Morton, who is married and has two children, will be renting for about a year before the family decides on a local property.
Roy says
Earning a whopping 2% return in a bear market!
nelsontorrisi says
OK Roy: Better than it was?? What’s the problem ????????????
Roy says
Meant to write “bull” market. The problem is, neisontorrisi, that with a $44 milllion portfolio and paying fees to a financial management firm who gets you 1 to 2 % is seriously inept. With inflation they are losing money.
Mikey Eyes says
Something sounds off with the return on investment. I would have this reviewed.
Willy Boy says
Super-ultra conservative investing. Doesn’t fit so well with the liberal spending.
palmcoaster says
I attended this Tuesday 9 at 9AM council meeting.

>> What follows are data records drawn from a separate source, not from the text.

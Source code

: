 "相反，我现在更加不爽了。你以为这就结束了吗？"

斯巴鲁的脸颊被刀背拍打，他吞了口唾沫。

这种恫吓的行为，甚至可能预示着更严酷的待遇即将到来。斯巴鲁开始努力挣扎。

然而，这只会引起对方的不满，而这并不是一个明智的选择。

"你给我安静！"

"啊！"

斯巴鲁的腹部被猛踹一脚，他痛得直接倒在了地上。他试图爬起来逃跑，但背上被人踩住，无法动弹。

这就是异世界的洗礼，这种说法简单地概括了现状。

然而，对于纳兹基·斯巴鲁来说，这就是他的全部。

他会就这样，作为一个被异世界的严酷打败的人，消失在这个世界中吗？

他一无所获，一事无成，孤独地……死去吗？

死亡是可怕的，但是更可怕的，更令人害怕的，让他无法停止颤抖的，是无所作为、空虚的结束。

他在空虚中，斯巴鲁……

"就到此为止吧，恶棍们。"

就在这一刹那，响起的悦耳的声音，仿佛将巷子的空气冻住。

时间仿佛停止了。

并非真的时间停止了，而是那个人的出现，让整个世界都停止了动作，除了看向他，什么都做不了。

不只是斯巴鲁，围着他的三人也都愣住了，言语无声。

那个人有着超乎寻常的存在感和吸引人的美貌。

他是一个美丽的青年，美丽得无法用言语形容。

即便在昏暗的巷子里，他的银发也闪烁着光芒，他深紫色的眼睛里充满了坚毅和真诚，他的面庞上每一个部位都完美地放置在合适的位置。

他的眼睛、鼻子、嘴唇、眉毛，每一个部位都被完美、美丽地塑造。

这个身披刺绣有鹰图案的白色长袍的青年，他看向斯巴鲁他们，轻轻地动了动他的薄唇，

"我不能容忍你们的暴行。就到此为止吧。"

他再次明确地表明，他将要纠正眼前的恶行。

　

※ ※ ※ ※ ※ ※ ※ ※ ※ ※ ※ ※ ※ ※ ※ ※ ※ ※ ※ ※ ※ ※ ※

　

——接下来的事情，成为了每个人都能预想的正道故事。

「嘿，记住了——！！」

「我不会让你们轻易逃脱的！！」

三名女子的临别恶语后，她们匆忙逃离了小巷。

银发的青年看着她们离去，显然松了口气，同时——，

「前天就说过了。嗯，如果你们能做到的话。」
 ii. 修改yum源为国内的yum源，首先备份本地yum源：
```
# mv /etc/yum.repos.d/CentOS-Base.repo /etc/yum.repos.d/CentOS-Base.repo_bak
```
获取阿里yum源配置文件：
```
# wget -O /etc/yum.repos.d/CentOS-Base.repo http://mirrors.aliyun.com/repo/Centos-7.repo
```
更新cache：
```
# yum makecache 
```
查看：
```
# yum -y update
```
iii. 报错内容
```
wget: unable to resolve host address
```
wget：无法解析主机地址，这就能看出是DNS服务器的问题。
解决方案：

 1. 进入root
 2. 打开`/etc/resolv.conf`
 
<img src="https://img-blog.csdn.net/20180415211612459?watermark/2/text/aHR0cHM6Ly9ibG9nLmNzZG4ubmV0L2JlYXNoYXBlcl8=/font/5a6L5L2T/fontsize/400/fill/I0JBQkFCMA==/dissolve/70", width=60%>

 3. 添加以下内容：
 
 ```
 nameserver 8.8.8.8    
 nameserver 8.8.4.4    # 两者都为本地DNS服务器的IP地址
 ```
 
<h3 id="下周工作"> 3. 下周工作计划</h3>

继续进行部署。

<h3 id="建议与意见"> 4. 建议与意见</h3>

I left somewhat disappointed when at meetings end councilman. Flukas was insisting to get approval to instruct manager Morton to hire two IT engineers and to transfer our Utility Data center to city hall starting with a cost that is NOT included in our current budget but instead drawing to start about half a million dollars from our capital projects funds not intended for this purpose. We have currently the data center located and doing well in Utility Drive so “if ain’t broke why move it” the final cost of this move will be astronomical to Palmcoasters hard earned taxes. Branquinho and Cuff realistically opposed Flukas proposal to add to high paid positions with NO current budget assigned increasing the current staff payroll. Then of course the “new manager as I envisioned” when asked by the mayor sided with Flukas and her. I had to walk out at that moment was too much for this taxpayer seeing this IT Innovation and Broadband/Fiber optic swallowing our hard earned millions when blight, drainage. sewer, lightning, widening of Old Kings Road and Florida Park Drive traffic and blight still is the back burner. Flukas keeps on digging into our capital and general funds to pay up for his IT pet project, making a would be millionaire cost and unexpected disconnect of an unneeded move of the utility current data center location which is working fine. Mayor paying fortunes to invent and IT Residents Portal while the few or no so few that attend the council meetings with issues at times in their 3 minutes request are not addressed or get her gable, if do not keep silent. If our current calling system to pay bills or request solutions to a problem is working fine why to spend in fixing what ain’t broke?
Councilman Howell was absent taking his Harvard leadership course but I sure know he will be supporting Cuff and Branquinho common sense opposition in spite of Mr. Morton’s sided view.
John Brady says
Why have the Mayor and Klufas forgotten the dangerous working conditions at the Public Works Building. No more spending on non-essentials until the dangerous working conditions are fixed.You know Council Howell will vote this down so my hope is Councilman Cuff dose not change.
The new City Manager needs to know he maybe hitching up to the wrong horse as Klufas and the Mayor should be gone if the voters of Palm Coast have any sense.
No more spending on wants only on needs
If you remember, when I ran for Mayor, I wanted a forensic audit which would get behind why we spend on wants and neglect needs. Something is wrong here.One example spending 1.8 million to turn 2 lanes of traffic into one lane on Whiteview
Landon maybe gone but his legacy lives on
tulip says
Does Klufas work at the same place that the Mayor does? A business called the Cloud? Just curious
FlaglerLive says
Klufas is a senior development engineer at ACI in Palm Coast.